During my time with patients at Newcastle University we explored words that represent how they felt about Mitochondrial Disease. The list of words that they produced was very powerful and emotive. You can see some of the resulting work they produced during my engagement sessions with them here.
I wanted to find a way of presenting a selection of the words they came up with and I decided to use a technique that I used in a previous installation called ICARUS. The Icarus installation created a very emotive response to my work, and made me realise how powerful art installations can be, and that the power of an individual word can evoke a very personal response to the work I create.
It was important to find a way of engageing my audience in an emotive way. Science is seen by many as a logical, data driven discipline, and as I worked with scientists and patients it became apparent that for obvious reasons patients health and wellbeing had great emotional impacts upon the patients as individuals and within family groups. It was therefore no surprise that the scientists that were working with these patients could not help but have some sort of emotional connection to the patients and what they were experiencing.
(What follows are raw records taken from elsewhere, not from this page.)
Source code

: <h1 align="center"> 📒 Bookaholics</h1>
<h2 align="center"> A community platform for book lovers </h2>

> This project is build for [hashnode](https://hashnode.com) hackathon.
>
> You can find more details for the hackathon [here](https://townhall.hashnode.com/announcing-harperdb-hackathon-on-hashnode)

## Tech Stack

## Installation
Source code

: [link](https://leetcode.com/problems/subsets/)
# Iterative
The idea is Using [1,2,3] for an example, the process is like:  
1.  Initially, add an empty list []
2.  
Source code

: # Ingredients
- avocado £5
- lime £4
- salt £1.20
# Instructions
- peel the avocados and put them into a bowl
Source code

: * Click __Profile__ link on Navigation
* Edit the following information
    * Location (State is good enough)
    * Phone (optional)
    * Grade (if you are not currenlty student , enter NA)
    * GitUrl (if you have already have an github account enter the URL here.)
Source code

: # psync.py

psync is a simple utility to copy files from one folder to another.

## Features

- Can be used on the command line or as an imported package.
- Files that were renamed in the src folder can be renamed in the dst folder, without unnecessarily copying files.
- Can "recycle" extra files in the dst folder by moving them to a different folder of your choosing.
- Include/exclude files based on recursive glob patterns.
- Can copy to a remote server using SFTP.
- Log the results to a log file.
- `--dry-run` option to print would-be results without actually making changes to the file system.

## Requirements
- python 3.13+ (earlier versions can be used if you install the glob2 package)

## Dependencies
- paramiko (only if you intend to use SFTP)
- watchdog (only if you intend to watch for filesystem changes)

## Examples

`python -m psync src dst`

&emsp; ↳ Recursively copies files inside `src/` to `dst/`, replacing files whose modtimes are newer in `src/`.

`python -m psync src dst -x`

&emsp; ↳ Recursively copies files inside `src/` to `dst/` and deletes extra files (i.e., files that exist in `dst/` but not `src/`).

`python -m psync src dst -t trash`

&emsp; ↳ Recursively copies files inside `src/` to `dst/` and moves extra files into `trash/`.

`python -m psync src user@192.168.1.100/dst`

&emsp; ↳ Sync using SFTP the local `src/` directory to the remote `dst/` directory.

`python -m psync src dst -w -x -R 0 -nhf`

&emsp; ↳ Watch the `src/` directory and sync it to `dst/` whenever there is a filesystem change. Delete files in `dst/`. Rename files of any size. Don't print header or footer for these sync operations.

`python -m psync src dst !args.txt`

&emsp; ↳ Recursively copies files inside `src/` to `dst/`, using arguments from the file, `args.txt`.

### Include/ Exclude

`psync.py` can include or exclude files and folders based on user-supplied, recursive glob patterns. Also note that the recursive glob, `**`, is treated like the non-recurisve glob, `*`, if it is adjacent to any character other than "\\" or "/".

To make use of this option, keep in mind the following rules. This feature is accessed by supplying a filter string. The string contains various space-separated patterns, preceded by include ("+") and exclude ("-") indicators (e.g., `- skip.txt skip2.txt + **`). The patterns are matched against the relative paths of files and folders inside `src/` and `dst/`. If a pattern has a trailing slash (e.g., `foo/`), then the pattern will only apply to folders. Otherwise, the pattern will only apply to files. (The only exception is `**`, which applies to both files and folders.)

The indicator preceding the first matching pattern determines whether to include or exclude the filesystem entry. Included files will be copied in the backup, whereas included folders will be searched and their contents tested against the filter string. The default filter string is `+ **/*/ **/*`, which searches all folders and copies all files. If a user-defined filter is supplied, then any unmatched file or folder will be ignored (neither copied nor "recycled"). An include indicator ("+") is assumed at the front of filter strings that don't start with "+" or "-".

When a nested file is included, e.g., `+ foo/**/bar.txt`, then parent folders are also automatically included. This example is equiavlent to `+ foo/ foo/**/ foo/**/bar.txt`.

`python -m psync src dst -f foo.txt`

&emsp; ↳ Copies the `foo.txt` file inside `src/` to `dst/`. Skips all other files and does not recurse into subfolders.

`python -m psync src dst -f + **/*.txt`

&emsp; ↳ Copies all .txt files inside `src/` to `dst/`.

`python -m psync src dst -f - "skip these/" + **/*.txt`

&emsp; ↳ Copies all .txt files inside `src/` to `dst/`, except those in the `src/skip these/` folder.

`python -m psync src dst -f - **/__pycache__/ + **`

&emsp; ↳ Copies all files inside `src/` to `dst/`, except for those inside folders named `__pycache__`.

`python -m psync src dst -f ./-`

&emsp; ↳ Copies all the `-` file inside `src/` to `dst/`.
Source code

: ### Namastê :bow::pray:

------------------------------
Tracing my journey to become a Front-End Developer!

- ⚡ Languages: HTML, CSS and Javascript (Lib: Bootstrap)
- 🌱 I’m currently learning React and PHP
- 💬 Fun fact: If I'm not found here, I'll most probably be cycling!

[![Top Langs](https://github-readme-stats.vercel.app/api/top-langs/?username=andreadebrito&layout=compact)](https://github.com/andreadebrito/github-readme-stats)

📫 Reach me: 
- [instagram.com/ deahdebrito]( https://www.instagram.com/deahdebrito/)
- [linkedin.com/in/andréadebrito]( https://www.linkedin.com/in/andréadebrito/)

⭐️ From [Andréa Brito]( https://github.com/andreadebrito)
You may be wondering why feathers would be my chosen canvas for these significant words. Well for me feathers represent so many things, and it is why they are a recurring material used within my work. For some they represent spirituality, a communion with another world. Some people believe that if you see a white feather then it is a message from your guardian angel, or a loved one that has passed away, to make you feel that you are watched over and protected. I think the white fetaher also symbolises freedom and flight, but I also love the concept of the quill an old fashioned writing tool made from a feather which is used to communicate. All of these concepts are flying around for me when I use feathers within within my work.